>>
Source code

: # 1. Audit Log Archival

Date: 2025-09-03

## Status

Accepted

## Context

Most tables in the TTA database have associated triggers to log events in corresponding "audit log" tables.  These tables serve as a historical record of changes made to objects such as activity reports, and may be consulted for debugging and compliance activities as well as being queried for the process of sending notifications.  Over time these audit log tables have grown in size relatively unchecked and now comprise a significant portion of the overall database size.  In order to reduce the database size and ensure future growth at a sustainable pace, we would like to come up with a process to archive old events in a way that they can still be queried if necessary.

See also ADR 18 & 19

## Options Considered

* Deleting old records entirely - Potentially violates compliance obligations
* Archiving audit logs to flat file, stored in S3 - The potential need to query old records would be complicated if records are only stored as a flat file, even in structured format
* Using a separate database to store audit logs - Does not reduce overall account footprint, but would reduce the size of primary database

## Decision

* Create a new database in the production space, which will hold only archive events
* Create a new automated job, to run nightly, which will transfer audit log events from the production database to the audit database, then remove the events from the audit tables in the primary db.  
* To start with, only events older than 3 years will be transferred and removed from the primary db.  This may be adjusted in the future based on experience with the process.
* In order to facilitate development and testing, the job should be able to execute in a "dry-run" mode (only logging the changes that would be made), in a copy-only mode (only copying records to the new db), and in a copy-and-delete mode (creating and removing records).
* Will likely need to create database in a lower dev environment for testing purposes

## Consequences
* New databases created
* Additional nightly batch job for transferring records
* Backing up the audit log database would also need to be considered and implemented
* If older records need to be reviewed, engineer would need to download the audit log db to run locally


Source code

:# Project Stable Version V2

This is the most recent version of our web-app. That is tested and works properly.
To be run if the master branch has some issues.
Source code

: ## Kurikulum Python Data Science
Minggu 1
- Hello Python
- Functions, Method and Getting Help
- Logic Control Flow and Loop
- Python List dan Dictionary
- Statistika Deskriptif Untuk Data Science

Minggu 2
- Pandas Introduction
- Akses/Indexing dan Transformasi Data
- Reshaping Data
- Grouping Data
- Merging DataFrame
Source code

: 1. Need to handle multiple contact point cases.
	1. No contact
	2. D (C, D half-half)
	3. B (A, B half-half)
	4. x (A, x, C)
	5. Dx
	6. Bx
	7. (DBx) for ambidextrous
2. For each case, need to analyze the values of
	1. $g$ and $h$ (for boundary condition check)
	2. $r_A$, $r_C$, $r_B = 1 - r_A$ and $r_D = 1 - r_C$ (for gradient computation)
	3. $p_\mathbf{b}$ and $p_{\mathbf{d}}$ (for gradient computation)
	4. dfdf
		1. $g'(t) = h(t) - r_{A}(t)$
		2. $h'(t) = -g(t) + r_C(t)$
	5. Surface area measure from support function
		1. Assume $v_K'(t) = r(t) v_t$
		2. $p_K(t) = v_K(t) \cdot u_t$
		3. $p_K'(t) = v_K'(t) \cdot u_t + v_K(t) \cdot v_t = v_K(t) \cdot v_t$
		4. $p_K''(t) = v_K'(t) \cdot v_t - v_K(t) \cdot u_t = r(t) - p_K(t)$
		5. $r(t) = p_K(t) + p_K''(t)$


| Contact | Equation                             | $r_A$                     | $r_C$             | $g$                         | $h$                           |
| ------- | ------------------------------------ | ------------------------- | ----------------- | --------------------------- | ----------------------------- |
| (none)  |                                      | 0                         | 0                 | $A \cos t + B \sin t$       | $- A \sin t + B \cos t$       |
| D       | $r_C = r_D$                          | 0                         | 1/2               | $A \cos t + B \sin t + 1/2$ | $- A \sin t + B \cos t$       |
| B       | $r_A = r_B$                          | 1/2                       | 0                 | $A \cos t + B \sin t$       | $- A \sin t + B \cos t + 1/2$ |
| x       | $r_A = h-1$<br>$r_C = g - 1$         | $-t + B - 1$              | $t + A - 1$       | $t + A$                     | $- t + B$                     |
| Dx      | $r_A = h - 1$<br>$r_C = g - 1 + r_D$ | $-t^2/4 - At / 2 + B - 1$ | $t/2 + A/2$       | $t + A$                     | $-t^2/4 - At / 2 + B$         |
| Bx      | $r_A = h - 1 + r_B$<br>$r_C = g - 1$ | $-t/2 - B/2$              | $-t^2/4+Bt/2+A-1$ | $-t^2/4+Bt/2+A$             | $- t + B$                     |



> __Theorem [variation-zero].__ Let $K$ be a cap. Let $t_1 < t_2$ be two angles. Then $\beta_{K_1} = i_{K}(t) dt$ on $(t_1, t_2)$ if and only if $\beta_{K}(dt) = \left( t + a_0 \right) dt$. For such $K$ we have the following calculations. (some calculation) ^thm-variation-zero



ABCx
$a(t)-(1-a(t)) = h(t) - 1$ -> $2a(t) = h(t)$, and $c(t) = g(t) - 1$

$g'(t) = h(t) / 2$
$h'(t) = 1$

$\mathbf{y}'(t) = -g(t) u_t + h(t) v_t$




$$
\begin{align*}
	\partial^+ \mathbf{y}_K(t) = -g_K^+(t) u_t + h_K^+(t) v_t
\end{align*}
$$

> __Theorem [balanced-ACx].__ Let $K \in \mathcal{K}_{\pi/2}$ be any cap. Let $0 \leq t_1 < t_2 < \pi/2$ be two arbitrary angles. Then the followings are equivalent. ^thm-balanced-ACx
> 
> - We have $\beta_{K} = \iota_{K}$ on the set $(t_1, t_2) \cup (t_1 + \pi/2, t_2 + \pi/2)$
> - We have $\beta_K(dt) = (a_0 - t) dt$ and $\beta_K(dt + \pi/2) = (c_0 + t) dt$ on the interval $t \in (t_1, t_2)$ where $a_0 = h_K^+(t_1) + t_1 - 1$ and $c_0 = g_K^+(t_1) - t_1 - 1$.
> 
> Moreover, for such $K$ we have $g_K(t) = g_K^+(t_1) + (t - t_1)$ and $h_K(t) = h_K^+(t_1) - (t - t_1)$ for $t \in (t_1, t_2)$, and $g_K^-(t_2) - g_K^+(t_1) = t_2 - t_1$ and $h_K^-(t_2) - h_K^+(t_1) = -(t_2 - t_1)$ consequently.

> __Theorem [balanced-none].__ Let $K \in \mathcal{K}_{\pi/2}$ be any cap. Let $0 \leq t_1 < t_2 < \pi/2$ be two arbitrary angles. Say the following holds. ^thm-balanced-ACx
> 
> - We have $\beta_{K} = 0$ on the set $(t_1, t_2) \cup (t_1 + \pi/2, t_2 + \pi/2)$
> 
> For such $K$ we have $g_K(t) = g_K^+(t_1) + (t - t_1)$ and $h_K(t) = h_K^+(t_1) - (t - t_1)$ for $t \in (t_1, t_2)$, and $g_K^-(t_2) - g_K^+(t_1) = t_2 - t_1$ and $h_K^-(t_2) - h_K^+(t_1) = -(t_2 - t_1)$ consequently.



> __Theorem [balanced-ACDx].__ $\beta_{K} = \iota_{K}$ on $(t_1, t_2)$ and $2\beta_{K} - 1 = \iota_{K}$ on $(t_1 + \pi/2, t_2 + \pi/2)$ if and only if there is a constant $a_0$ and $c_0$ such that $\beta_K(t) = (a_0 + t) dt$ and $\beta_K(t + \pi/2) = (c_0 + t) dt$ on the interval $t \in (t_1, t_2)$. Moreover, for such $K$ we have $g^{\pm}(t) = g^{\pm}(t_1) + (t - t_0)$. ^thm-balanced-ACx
<<
YOUR OBJECTIVE:
Every word in the records must appear in your copy exactly as it does above.

ANSWER FOR THIS EXERCISE:
Source code

: # 1. Audit Log Archival

Date: 2025-09-03

## Status

Accepted

## Context

Most tables in the TTA database have associated triggers to log events in corresponding "audit log" tables.  These tables serve as a historical record of changes made to objects such as activity reports, and may be consulted for debugging and compliance activities as well as being queried for the process of sending notifications.  Over time these audit log tables have grown in size relatively unchecked and now comprise a significant portion of the overall database size.  In order to reduce the database size and ensure future growth at a sustainable pace, we would like to come up with a process to archive old events in a way that they can still be queried if necessary.

See also ADR 18 & 19

## Options Considered

* Deleting old records entirely - Potentially violates compliance obligations
* Archiving audit logs to flat file, stored in S3 - The potential need to query old records would be complicated if records are only stored as a flat file, even in structured format
* Using a separate database to store audit logs - Does not reduce overall account footprint, but would reduce the size of primary database

## Decision

* Create a new database in the production space, which will hold only archive events
* Create a new automated job, to run nightly, which will transfer audit log events from the production database to the audit database, then remove the events from the audit tables in the primary db.  
* To start with, only events older than 3 years will be transferred and removed from the primary db.  This may be adjusted in the future based on experience with the process.
* In order to facilitate development and testing, the job should be able to execute in a "dry-run" mode (only logging the changes that would be made), in a copy-only mode (only copying records to the new db), and in a copy-and-delete mode (creating and removing records).
* Will likely need to create database in a lower dev environment for testing purposes

## Consequences
* New databases created
* Additional nightly batch job for transferring records
* Backing up the audit log database would also need to be considered and implemented
* If older records need to be reviewed, engineer would need to download the audit log db to run locally


Source code

:# Project Stable Version V2

This is the most recent version of our web-app. That is tested and works properly.
To be run if the master branch has some issues.
Source code

: ## Kurikulum Python Data Science
Minggu 1
- Hello Python
- Functions, Method and Getting Help
- Logic Control Flow and Loop
- Python List dan Dictionary
- Statistika Deskriptif Untuk Data Science

Minggu 2
- Pandas Introduction
- Akses/Indexing dan Transformasi Data
- Reshaping Data
- Grouping Data
- Merging DataFrame
Source code

: 1. Need to handle multiple contact point cases.
	1. No contact
	2. D (C, D half-half)
	3. B (A, B half-half)
	4. x (A, x, C)
	5. Dx
	6. Bx
	7. (DBx) for ambidextrous
2. For each case, need to analyze the values of
	1. $g$ and $h$ (for boundary condition check)
	2. $r_A$, $r_C$, $r_B = 1 - r_A$ and $r_D = 1 - r_C$ (for gradient computation)
	3. $p_\mathbf{b}$ and $p_{\mathbf{d}}$ (for gradient computation)
	4. dfdf
		1. $g'(t) = h(t) - r_{A}(t)$
		2. $h'(t) = -g(t) + r_C(t)$
	5. Surface area measure from support function
		1. Assume $v_K'(t) = r(t) v_t$
		2. $p_K(t) = v_K(t) \cdot u_t$
		3. $p_K'(t) = v_K'(t) \cdot u_t + v_K(t) \cdot v_t = v_K(t) \cdot v_t$
		4. $p_K''(t) = v_K'(t) \cdot v_t - v_K(t) \cdot u_t = r(t) - p_K(t)$
		5. $r(t) = p_K(t) + p_K''(t)$


| Contact | Equation                             | $r_A$                     | $r_C$             | $g$                         | $h$                           |
| ------- | ------------------------------------ | ------------------------- | ----------------- | --------------------------- | ----------------------------- |
| (none)  |                                      | 0                         | 0                 | $A \cos t + B \sin t$       | $- A \sin t + B \cos t$       |
| D       | $r_C = r_D$                          | 0                         | 1/2               | $A \cos t + B \sin t + 1/2$ | $- A \sin t + B \cos t$       |
| B       | $r_A = r_B$                          | 1/2                       | 0                 | $A \cos t + B \sin t$       | $- A \sin t + B \cos t + 1/2$ |
| x       | $r_A = h-1$<br>$r_C = g - 1$         | $-t + B - 1$              | $t + A - 1$       | $t + A$                     | $- t + B$                     |
| Dx      | $r_A = h - 1$<br>$r_C = g - 1 + r_D$ | $-t^2/4 - At / 2 + B - 1$ | $t/2 + A/2$       | $t + A$                     | $-t^2/4 - At / 2 + B$         |
| Bx      | $r_A = h - 1 + r_B$<br>$r_C = g - 1$ | $-t/2 - B/2$              | $-t^2/4+Bt/2+A-1$ | $-t^2/4+Bt/2+A$             | $- t + B$                     |



> __Theorem [variation-zero].__ Let $K$ be a cap. Let $t_1 < t_2$ be two angles. Then $\beta_{K_1} = i_{K}(t) dt$ on $(t_1, t_2)$ if and only if $\beta_{K}(dt) = \left( t + a_0 \right) dt$. For such $K$ we have the following calculations. (some calculation) ^thm-variation-zero



ABCx
$a(t)-(1-a(t)) = h(t) - 1$ -> $2a(t) = h(t)$, and $c(t) = g(t) - 1$

$g'(t) = h(t) / 2$
$h'(t) = 1$

$\mathbf{y}'(t) = -g(t) u_t + h(t) v_t$




$$
\begin{align*}
	\partial^+ \mathbf{y}_K(t) = -g_K^+(t) u_t + h_K^+(t) v_t
\end{align*}
$$

> __Theorem [balanced-ACx].__ Let $K \in \mathcal{K}_{\pi/2}$ be any cap. Let $0 \leq t_1 < t_2 < \pi/2$ be two arbitrary angles. Then the followings are equivalent. ^thm-balanced-ACx
> 
> - We have $\beta_{K} = \iota_{K}$ on the set $(t_1, t_2) \cup (t_1 + \pi/2, t_2 + \pi/2)$
> - We have $\beta_K(dt) = (a_0 - t) dt$ and $\beta_K(dt + \pi/2) = (c_0 + t) dt$ on the interval $t \in (t_1, t_2)$ where $a_0 = h_K^+(t_1) + t_1 - 1$ and $c_0 = g_K^+(t_1) - t_1 - 1$.
> 
> Moreover, for such $K$ we have $g_K(t) = g_K^+(t_1) + (t - t_1)$ and $h_K(t) = h_K^+(t_1) - (t - t_1)$ for $t \in (t_1, t_2)$, and $g_K^-(t_2) - g_K^+(t_1) = t_2 - t_1$ and $h_K^-(t_2) - h_K^+(t_1) = -(t_2 - t_1)$ consequently.

> __Theorem [balanced-none].__ Let $K \in \mathcal{K}_{\pi/2}$ be any cap. Let $0 \leq t_1 < t_2 < \pi/2$ be two arbitrary angles. Say the following holds. ^thm-balanced-ACx
> 
> - We have $\beta_{K} = 0$ on the set $(t_1, t_2) \cup (t_1 + \pi/2, t_2 + \pi/2)$
> 
> For such $K$ we have $g_K(t) = g_K^+(t_1) + (t - t_1)$ and $h_K(t) = h_K^+(t_1) - (t - t_1)$ for $t \in (t_1, t_2)$, and $g_K^-(t_2) - g_K^+(t_1) = t_2 - t_1$ and $h_K^-(t_2) - h_K^+(t_1) = -(t_2 - t_1)$ consequently.



> __Theorem [balanced-ACDx].__ $\beta_{K} = \iota_{K}$ on $(t_1, t_2)$ and $2\beta_{K} - 1 = \iota_{K}$ on $(t_1 + \pi/2, t_2 + \pi/2)$ if and only if there is a constant $a_0$ and $c_0$ such that $\beta_K(t) = (a_0 + t) dt$ and $\beta_K(t + \pi/2) = (c_0 + t) dt$ on the interval $t \in (t_1, t_2)$. Moreover, for such $K$ we have $g^{\pm}(t) = g^{\pm}(t_1) + (t - t_0)$. ^thm-balanced-ACx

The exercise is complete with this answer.